## DIRECTIONS
Every line containing the string "emph" should be returned from the records.

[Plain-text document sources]

*** Begin section ***

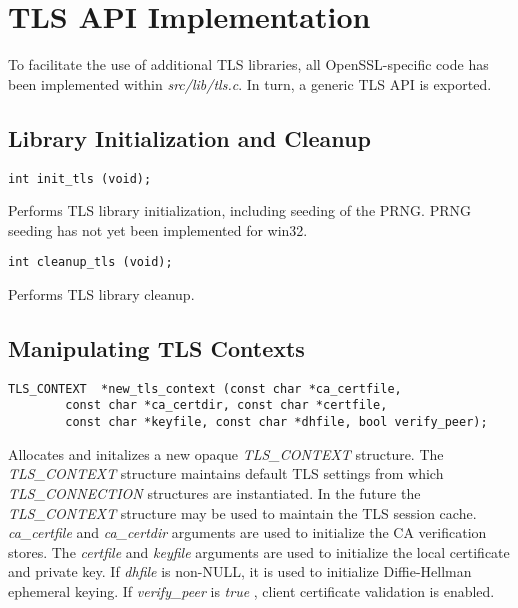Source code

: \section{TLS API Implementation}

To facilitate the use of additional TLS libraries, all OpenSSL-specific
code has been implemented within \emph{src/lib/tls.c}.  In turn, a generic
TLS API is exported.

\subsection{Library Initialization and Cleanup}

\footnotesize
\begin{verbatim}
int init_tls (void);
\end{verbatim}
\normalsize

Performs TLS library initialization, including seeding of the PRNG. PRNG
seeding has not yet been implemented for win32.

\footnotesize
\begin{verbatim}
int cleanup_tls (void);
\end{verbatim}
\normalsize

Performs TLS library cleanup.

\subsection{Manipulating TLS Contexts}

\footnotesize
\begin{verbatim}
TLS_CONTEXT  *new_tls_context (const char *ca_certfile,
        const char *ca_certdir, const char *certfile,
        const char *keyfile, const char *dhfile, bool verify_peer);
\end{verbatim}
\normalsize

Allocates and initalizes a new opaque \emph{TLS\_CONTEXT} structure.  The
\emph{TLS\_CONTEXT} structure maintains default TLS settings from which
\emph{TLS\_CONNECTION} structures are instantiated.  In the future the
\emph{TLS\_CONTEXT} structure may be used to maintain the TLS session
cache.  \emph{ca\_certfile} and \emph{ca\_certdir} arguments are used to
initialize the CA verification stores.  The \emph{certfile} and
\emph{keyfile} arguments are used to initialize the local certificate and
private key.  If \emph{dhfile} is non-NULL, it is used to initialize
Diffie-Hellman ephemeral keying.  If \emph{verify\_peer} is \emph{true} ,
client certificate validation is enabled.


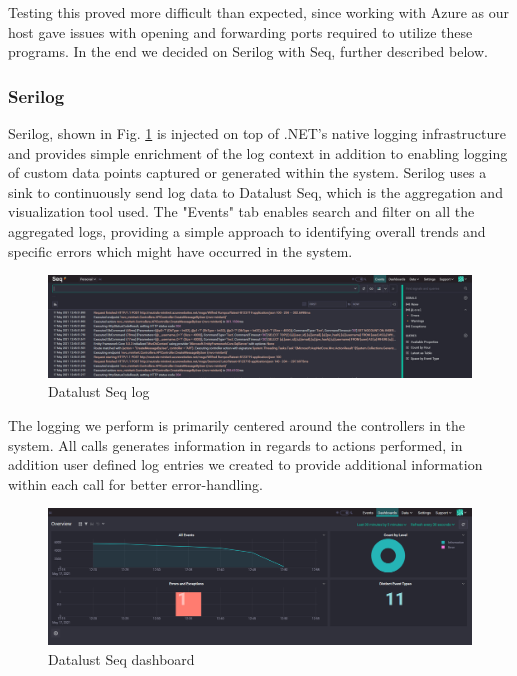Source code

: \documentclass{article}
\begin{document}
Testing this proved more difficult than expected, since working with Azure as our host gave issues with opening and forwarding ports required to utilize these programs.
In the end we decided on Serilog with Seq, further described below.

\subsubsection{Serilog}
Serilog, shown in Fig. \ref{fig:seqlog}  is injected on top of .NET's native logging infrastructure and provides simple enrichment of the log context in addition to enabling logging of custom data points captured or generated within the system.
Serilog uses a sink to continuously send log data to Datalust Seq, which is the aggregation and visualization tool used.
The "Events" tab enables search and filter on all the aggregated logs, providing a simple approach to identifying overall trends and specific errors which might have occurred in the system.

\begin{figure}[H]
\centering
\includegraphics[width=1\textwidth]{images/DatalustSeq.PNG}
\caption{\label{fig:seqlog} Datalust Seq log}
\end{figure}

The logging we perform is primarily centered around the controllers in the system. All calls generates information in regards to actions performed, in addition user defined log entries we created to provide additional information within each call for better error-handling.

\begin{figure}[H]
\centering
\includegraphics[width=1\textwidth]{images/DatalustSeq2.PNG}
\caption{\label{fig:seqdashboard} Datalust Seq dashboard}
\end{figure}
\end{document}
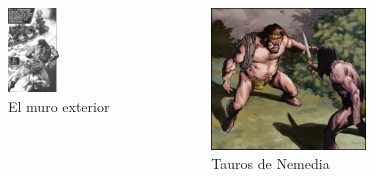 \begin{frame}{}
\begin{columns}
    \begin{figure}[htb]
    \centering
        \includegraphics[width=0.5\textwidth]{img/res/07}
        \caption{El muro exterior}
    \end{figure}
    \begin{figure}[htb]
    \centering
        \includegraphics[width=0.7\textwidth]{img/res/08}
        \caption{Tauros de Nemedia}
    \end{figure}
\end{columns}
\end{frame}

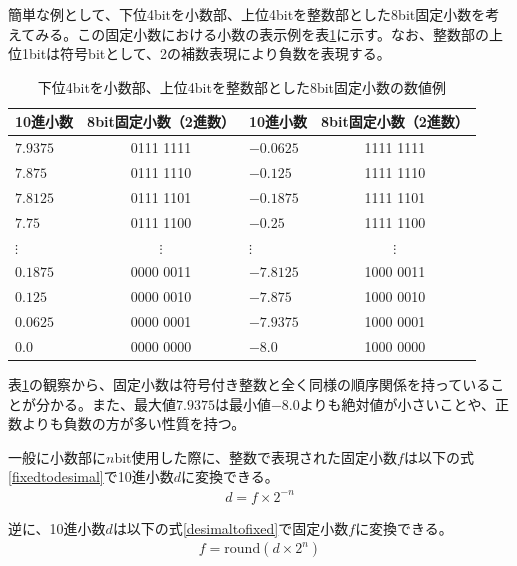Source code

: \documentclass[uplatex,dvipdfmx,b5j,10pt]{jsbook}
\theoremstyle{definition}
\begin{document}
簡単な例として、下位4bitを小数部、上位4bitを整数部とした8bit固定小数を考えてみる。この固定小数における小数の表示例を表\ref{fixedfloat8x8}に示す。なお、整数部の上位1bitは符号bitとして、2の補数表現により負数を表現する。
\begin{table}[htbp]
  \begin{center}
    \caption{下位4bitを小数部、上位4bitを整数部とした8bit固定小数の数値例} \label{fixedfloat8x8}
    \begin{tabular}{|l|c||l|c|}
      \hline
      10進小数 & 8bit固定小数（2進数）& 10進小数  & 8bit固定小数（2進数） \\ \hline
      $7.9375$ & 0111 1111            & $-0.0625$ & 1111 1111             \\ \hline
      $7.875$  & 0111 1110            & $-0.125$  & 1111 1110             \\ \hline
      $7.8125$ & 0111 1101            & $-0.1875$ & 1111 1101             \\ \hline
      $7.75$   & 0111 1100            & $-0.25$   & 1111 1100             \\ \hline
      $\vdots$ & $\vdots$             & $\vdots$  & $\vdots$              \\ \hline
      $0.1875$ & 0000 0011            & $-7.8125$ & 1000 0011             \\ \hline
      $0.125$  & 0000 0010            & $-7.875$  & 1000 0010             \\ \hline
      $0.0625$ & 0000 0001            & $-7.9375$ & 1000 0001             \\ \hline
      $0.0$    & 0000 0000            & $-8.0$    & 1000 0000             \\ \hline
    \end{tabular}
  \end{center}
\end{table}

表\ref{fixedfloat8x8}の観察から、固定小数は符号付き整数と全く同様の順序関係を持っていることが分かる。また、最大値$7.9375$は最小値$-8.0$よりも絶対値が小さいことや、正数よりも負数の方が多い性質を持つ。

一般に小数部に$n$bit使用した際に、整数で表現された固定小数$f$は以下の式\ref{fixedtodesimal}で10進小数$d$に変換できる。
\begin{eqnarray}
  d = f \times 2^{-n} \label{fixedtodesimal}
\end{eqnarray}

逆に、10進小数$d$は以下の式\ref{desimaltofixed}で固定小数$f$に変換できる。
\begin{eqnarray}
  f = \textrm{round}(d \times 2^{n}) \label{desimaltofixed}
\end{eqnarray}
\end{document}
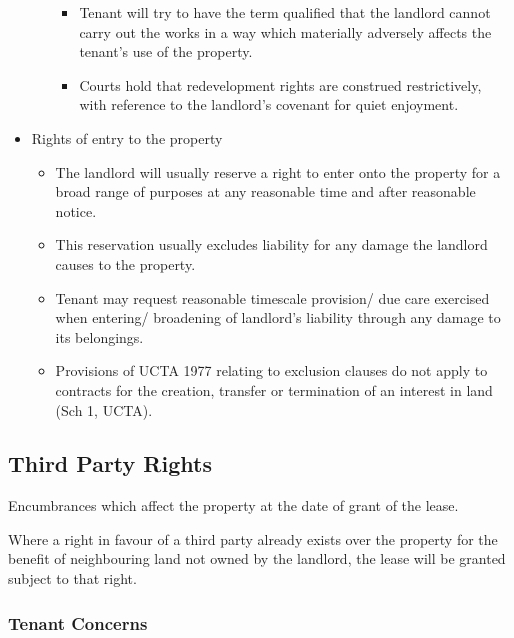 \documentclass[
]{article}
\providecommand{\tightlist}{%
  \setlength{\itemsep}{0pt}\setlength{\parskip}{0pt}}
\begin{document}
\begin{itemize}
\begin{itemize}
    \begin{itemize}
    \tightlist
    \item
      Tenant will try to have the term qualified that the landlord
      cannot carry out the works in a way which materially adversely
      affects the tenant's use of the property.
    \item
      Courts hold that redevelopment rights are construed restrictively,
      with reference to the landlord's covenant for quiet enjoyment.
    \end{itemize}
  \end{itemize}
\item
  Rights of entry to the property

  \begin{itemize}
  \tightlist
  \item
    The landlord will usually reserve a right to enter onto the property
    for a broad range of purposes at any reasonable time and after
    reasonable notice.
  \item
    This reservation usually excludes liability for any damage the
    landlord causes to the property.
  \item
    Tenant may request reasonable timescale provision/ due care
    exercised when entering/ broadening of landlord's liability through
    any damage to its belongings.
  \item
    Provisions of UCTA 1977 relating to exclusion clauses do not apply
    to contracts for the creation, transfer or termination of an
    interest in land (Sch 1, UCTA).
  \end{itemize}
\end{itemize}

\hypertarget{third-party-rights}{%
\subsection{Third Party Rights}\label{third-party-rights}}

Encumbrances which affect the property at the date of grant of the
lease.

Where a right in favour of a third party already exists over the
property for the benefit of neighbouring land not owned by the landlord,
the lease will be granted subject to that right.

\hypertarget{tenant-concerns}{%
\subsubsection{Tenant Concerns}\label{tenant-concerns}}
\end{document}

*** End section ***
*** Begin section ***

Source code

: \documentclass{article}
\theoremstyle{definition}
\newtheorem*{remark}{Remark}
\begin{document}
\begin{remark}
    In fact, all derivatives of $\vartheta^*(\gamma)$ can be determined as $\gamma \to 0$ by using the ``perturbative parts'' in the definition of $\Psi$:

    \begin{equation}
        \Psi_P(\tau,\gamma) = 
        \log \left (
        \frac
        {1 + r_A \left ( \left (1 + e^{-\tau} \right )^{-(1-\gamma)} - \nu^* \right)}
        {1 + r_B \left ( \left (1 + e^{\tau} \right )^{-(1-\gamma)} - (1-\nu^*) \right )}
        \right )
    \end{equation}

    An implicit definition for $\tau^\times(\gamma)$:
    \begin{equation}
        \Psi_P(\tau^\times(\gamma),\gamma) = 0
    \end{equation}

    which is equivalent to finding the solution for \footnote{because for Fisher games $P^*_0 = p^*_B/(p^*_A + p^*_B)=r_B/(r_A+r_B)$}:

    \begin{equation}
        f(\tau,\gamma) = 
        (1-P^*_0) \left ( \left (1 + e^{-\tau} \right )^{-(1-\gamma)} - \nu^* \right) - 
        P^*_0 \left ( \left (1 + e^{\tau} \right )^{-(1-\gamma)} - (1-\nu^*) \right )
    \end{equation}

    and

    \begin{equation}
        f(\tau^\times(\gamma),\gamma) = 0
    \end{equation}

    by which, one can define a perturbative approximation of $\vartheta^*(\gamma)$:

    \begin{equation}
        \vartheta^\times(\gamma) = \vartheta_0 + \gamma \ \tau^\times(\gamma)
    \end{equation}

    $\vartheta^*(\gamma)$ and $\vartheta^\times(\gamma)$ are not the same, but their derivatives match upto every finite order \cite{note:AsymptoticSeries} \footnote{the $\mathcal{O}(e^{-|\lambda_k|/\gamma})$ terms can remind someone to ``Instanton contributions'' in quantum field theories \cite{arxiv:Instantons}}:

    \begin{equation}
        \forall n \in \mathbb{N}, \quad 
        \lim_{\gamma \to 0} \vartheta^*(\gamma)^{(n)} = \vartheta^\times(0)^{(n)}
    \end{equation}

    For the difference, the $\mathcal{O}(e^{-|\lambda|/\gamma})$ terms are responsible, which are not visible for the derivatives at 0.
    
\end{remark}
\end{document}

*** End section ***

## SOLUTION FOR THIS EXERCISE
code has been implemented within \emph{src/lib/tls.c}.  In turn, a generic
Allocates and initalizes a new opaque \emph{TLS\_CONTEXT} structure.  The
\emph{TLS\_CONTEXT} structure maintains default TLS settings from which
\emph{TLS\_CONNECTION} structures are instantiated.  In the future the
\emph{TLS\_CONTEXT} structure may be used to maintain the TLS session
cache.  \emph{ca\_certfile} and \emph{ca\_certdir} arguments are used to
initialize the CA verification stores.  The \emph{certfile} and
\emph{keyfile} arguments are used to initialize the local certificate and
private key.  If \emph{dhfile} is non-NULL, it is used to initialize
Diffie-Hellman ephemeral keying.  If \emph{verify\_peer} is \emph{true} ,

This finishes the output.